▶ ACTIVITY
All of the data below should be printed again exactly, pictures excluded.

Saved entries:
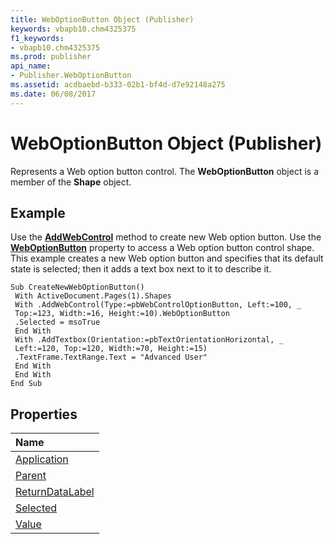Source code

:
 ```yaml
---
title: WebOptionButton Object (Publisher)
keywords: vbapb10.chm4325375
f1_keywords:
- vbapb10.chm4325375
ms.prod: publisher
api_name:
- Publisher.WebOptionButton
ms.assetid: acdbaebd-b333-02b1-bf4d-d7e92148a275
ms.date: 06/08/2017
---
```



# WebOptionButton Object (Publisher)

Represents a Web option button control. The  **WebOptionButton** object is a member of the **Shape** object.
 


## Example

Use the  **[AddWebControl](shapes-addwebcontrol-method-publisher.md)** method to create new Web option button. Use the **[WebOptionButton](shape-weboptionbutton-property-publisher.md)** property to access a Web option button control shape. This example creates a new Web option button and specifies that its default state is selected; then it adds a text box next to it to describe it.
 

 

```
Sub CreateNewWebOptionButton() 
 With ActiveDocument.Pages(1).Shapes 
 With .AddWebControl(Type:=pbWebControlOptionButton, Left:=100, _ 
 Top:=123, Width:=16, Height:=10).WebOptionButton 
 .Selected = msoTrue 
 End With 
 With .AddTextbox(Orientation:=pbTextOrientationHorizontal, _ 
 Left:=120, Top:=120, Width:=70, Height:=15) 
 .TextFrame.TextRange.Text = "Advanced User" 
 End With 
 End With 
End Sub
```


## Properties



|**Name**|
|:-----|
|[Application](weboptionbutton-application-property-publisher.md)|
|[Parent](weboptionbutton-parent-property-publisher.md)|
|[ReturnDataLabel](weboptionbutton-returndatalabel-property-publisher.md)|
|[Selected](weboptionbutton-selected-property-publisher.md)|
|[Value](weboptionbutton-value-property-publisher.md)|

▶ WRITTEN REPLY
Source code

:
 ```yaml
---
title: WebOptionButton Object (Publisher)
keywords: vbapb10.chm4325375
f1_keywords:
- vbapb10.chm4325375
ms.prod: publisher
api_name:
- Publisher.WebOptionButton
ms.assetid: acdbaebd-b333-02b1-bf4d-d7e92148a275
ms.date: 06/08/2017
---
```



# WebOptionButton Object (Publisher)

Represents a Web option button control. The  **WebOptionButton** object is a member of the **Shape** object.
 


## Example

Use the  **[AddWebControl](shapes-addwebcontrol-method-publisher.md)** method to create new Web option button. Use the **[WebOptionButton](shape-weboptionbutton-property-publisher.md)** property to access a Web option button control shape. This example creates a new Web option button and specifies that its default state is selected; then it adds a text box next to it to describe it.
 

 

```
Sub CreateNewWebOptionButton() 
 With ActiveDocument.Pages(1).Shapes 
 With .AddWebControl(Type:=pbWebControlOptionButton, Left:=100, _ 
 Top:=123, Width:=16, Height:=10).WebOptionButton 
 .Selected = msoTrue 
 End With 
 With .AddTextbox(Orientation:=pbTextOrientationHorizontal, _ 
 Left:=120, Top:=120, Width:=70, Height:=15) 
 .TextFrame.TextRange.Text = "Advanced User" 
 End With 
 End With 
End Sub
```


## Properties



|**Name**|
|:-----|
|[Application](weboptionbutton-application-property-publisher.md)|
|[Parent](weboptionbutton-parent-property-publisher.md)|
|[ReturnDataLabel](weboptionbutton-returndatalabel-property-publisher.md)|
|[Selected](weboptionbutton-selected-property-publisher.md)|
|[Value](weboptionbutton-value-property-publisher.md)|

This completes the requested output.